In [89]:
import json
import csv
from cuisines import cuisines

In [62]:
def get_contents(contents, columns):
    return map(lambda x: str(contents[x]), columns)

In [65]:
# Get users with more than 20 reviews
users_over_20 = set()

user_columns = ['user_id', 'name', 'review_count']
with open('users_over_20.csv', 'w', encoding='utf-8') as fout:
    csv_file = csv.writer(fout)
    csv_file.writerow(user_columns)
    with open('yelp_academic_dataset_user.json', 'rb') as fin:
        for line in fin:
            contents = json.loads(line)
            if contents['review_count'] >= 20:
                users_over_20.add(contents['user_id'])
                csv_file.writerow(get_contents(contents, user_columns))
print (f"{len(users_over_20)}")

312462


In [70]:
def clean_json(s):
    return s.replace('False', '"False"').replace('True', '"True"').replace("'", '"')

In [76]:
# Get business names and categories
businesses_lv = set()
with_cuisine = 0
attributes = {'GoodForMeal': set(), 'RestaurantsPriceRange2': set(), 'NoiseLevel': set(), 'RestaurantsAttire': set()}
total = 0
business_columns = ['business_id', 'name', 'latitude', 'longitude', 'attributes', 'categories']
with open('businesses.csv', 'w', encoding='utf-8') as fout, open('businesses_lv.csv', 'w', encoding='utf-8') as fout2:
    csv_file = csv.writer(fout)
    csv_file.writerow(business_columns)
    csv_file_lv = csv.writer(fout2)
    csv_file_lv.writerow(business_columns)
    with open('yelp_academic_dataset_business.json', 'rb') as fin:
        for line in fin:    
            contents = json.loads(line)
            # May exclude bars, but captures most restaurants / cafes and excludes other categories
            if contents['categories'] and ('Restaurants' in contents['categories'] or 'Food' in contents['categories']):
                if contents['city'].lower() == 'las vegas':
                    businesses_lv.add(contents['business_id'])
                    csv_file_lv.writerow(get_contents(contents, business_columns))
                csv_file.writerow(get_contents(contents, business_columns))
                total += 1
# RestaurantsPriceRange2, GoodForMeal, NoiseLevel, RestaurantsAttire
print (f"Total businesses: {total}, Total in LV: {len(businesses_lv)}")

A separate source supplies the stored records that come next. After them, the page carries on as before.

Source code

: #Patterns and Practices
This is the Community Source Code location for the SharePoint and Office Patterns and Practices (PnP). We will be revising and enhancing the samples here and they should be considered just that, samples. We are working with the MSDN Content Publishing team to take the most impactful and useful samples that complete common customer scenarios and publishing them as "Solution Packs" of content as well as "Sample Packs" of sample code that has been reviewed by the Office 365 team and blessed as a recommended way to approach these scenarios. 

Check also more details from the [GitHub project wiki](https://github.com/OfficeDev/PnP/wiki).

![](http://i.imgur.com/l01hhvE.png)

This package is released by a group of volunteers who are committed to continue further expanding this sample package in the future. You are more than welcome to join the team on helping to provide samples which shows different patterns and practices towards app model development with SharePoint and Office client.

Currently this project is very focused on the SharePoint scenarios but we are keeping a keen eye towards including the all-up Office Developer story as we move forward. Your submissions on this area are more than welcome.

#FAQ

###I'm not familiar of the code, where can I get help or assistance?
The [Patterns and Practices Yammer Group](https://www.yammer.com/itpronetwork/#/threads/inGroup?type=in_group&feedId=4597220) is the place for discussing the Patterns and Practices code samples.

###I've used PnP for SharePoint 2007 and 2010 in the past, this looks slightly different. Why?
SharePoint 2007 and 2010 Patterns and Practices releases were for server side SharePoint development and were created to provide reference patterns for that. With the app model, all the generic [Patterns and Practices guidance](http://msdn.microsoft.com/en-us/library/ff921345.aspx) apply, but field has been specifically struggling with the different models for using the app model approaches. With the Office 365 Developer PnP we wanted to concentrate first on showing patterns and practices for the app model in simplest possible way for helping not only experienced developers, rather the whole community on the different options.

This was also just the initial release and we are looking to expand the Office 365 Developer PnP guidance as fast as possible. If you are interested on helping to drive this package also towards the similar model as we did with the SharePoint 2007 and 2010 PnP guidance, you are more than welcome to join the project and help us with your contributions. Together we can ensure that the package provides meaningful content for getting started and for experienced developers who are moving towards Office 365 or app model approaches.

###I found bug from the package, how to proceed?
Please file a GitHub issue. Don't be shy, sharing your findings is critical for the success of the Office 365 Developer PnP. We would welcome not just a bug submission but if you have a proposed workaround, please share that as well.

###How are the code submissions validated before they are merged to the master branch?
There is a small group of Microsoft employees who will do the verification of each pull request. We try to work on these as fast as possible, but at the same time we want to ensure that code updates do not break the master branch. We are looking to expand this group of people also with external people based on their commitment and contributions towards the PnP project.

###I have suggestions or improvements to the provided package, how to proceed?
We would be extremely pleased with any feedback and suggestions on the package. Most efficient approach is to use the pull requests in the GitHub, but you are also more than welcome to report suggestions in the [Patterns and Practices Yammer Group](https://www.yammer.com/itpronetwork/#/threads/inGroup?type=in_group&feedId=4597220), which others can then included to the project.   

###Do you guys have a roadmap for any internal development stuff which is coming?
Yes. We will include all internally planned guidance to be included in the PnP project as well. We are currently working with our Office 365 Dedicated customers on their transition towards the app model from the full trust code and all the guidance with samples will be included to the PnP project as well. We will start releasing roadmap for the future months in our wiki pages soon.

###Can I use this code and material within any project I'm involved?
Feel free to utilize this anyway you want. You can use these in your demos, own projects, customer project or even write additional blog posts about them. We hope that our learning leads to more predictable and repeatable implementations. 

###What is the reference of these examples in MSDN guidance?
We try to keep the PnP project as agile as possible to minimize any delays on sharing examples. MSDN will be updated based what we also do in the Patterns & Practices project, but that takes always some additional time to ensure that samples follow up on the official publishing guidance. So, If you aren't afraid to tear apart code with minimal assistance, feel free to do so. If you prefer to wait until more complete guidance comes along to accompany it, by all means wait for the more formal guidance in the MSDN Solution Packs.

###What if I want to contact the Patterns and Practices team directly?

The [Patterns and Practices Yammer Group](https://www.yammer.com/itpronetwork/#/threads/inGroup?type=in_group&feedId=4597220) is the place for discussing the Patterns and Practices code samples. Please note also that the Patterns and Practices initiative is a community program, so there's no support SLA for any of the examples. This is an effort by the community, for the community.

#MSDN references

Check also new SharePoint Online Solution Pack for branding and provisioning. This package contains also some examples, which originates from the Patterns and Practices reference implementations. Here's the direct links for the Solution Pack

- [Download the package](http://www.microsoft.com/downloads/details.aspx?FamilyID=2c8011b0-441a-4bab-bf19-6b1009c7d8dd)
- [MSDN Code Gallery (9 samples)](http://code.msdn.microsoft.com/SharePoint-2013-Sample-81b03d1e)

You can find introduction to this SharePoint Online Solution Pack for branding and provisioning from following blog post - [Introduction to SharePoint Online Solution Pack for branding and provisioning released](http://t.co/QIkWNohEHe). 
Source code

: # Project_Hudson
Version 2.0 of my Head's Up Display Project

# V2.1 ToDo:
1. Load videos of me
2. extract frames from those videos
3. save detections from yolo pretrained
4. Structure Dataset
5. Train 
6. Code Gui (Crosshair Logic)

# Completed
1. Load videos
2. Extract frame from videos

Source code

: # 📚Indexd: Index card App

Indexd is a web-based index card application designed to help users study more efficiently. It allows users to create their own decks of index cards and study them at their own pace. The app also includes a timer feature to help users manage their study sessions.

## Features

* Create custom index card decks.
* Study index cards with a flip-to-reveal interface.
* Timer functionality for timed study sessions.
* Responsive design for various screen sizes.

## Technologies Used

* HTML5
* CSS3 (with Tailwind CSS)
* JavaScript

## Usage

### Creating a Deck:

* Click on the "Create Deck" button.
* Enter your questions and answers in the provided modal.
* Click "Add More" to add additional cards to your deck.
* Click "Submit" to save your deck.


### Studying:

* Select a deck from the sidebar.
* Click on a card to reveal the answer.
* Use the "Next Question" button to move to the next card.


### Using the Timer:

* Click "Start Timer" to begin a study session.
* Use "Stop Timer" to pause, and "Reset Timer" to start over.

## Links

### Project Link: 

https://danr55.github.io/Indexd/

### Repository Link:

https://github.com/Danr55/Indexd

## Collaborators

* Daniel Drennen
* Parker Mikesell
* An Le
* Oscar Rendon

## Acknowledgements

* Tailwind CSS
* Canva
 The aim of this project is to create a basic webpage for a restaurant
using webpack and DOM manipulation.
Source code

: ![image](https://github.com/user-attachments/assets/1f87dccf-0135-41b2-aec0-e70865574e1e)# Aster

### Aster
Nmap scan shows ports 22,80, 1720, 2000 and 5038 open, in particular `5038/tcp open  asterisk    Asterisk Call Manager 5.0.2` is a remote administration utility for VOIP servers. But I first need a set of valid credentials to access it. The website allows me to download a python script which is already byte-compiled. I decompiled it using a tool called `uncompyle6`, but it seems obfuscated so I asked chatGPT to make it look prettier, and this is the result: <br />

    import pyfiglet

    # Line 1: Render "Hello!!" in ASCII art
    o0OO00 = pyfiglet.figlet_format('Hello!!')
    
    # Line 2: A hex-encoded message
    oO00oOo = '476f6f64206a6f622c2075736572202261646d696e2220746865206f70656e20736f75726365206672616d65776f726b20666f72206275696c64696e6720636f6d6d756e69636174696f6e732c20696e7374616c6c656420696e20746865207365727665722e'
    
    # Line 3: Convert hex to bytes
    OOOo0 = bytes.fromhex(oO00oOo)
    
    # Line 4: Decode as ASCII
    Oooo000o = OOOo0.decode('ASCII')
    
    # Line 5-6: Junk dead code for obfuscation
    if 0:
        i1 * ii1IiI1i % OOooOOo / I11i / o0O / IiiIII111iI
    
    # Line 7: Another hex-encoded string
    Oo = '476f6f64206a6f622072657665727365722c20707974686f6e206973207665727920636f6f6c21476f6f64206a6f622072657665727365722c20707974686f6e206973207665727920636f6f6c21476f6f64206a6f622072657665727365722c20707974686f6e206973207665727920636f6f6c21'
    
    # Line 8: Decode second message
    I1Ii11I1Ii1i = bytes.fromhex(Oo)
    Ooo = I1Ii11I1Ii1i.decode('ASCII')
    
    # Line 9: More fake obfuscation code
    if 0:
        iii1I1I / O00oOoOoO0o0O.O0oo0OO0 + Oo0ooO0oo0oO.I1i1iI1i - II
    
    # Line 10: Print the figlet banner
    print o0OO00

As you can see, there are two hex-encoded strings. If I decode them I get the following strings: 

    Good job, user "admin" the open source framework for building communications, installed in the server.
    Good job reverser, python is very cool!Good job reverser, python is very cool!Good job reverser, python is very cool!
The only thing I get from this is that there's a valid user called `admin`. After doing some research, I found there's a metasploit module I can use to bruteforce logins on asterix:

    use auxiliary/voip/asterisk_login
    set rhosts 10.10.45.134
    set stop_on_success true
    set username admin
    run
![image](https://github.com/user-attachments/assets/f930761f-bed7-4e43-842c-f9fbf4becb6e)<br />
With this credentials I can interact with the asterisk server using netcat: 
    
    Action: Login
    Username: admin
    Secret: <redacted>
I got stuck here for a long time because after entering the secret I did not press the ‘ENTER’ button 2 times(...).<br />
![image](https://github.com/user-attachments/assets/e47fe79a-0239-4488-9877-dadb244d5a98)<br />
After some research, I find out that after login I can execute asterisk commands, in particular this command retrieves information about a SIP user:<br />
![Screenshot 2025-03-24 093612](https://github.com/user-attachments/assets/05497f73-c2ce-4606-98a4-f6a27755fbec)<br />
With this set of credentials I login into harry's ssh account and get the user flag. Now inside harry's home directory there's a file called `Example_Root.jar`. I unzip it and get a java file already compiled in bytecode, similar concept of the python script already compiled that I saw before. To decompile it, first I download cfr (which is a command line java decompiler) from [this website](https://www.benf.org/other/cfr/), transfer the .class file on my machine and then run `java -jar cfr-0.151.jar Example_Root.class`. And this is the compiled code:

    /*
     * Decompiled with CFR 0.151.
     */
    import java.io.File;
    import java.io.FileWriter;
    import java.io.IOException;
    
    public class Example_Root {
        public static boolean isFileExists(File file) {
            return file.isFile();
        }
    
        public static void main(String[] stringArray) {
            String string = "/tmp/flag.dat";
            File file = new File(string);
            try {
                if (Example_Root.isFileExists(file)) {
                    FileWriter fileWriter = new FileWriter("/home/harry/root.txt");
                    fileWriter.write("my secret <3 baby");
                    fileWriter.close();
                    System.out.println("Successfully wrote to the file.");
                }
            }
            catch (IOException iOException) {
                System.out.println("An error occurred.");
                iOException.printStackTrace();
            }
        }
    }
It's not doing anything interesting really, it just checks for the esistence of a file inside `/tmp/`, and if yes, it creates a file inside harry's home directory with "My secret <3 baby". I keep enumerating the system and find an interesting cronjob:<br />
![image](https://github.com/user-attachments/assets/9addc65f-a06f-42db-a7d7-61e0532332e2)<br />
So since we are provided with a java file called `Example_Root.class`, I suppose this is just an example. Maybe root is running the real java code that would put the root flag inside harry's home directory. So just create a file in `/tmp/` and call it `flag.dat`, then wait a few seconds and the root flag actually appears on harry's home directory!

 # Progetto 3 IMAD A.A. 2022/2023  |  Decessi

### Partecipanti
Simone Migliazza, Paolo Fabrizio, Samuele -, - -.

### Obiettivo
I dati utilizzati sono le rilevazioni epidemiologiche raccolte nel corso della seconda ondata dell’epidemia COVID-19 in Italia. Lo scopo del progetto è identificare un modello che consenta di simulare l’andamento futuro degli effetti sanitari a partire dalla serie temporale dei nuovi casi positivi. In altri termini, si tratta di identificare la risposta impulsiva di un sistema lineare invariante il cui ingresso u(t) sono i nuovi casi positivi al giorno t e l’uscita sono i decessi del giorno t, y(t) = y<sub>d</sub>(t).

Total businesses: 72651, Total in LV: 7981


In [66]:
# Get reviews for relevant users and businesses
reviews_in_lv = 0
review_columns = ['user_id', 'business_id', 'stars']
with open('reviews.csv', 'w', encoding='utf-8') as fout, open('reviews_lv.csv', 'w', encoding='utf-8') as fout2:
    csv_file = csv.writer(fout)
    csv_file.writerow(review_columns)
    csv_file_lv = csv.writer(fout2)
    csv_file_lv.writerow(review_columns)
    with open('yelp_academic_dataset_review.json', 'rb') as fin:
        for line in fin:
            contents = json.loads(line)
            if contents['user_id'] in users_over_20:
                if contents['business_id'] in businesses_lv:
                    csv_file_lv.writerow(get_contents(contents, review_columns))
                    reviews_in_lv += 1
                csv_file.writerow(get_contents(contents, review_columns))
print (f"Reviews for LV: {reviews_in_lv}")

Reviews for LV: 709671


In [85]:
def parse_values(s):
    d = json.loads(clean_json(s))
    vals = ''
    for key in sorted(d):
        if d[key] == 'True':
            vals += '1'
        else:
            vals += '0'
    return vals

def noise_level(n):
    if n == 'quiet':
        return '1'
    if n == 'average':
        return '2'
    if n == 'loud':
        return '3'
    if n == 'very_loud':
        return '4'
    return '0'

In [88]:
# Get business data with features: star rating, cuisine, price range, noise level, good for kids/groups, ambience
business_columns = ['business_id', 'name', 'stars', 'latitude', 'longitude', 'attributes', 'categories']
features = ['cuisines', 'price_range', 'noise_level', 'good_for_kids', 'good_for_groups', 'ambience']
x = {'Ambience': set(), 'NoiseLevel': set()}
with open('businesses_features.csv', 'w', encoding='utf-8') as fout:
    csv_file = csv.writer(fout)
    csv_file.writerow(business_columns + features)
    with open('yelp_academic_dataset_business.json', 'rb') as fin:
        for line in fin:    
            contents = json.loads(line)
            # May exclude bars, but captures most restaurants / cafes and excludes other categories
            if contents['categories'] and ('Restaurants' in contents['categories'] or 'Food' in contents['categories']):
                if contents['city'].lower() == 'las vegas':
                    row = list(get_contents(contents, business_columns))
                    bc = []
                    for c in contents['categories'].split(', '):
                        if c in cuisines:
                            bc.append(c)
                    row += [','.join(bc)]
                    if contents['attributes']:
                        attr = contents['attributes']
                        row.append(attr['RestaurantsPriceRange2']) if 'RestaurantsPriceRange2' in attr else row.append('0')
                        row.append(noise_level(attr['NoiseLevel'])) if 'NoiseLevel' in attr else row.append('0')
                        row.append(1) if 'GoodForKids' in attr and attr['GoodForKids'] else row.append('0')
                        row.append(1) if 'RestaurantsGoodForGroups' in attr and attr['RestaurantsGoodForGroups'] else row.append('0')
                        row.append(parse_values(attr['Ambience'])) if 'Ambience' in attr else row.append('0' * 9) # 9 possible values
                    else:
                        row += ['0' for _ in range(4)]
                        row.append('0' * 9)
                    csv_file.writerow(row)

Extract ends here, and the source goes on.